**WHAT TO DO**.
Beginning with the line where "[sqy@premium admin.com]$ php" occurs, set down each line of the records through the final one, exactly and without additions.

Pictures paired with source code
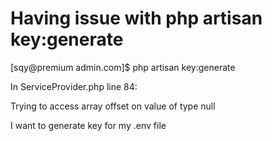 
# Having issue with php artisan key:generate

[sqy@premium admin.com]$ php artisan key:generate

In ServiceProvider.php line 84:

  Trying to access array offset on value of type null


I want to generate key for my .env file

**TASK ANSWER**.
[sqy@premium admin.com]$ php artisan key:generate

In ServiceProvider.php line 84:

  Trying to access array offset on value of type null


I want to generate key for my .env file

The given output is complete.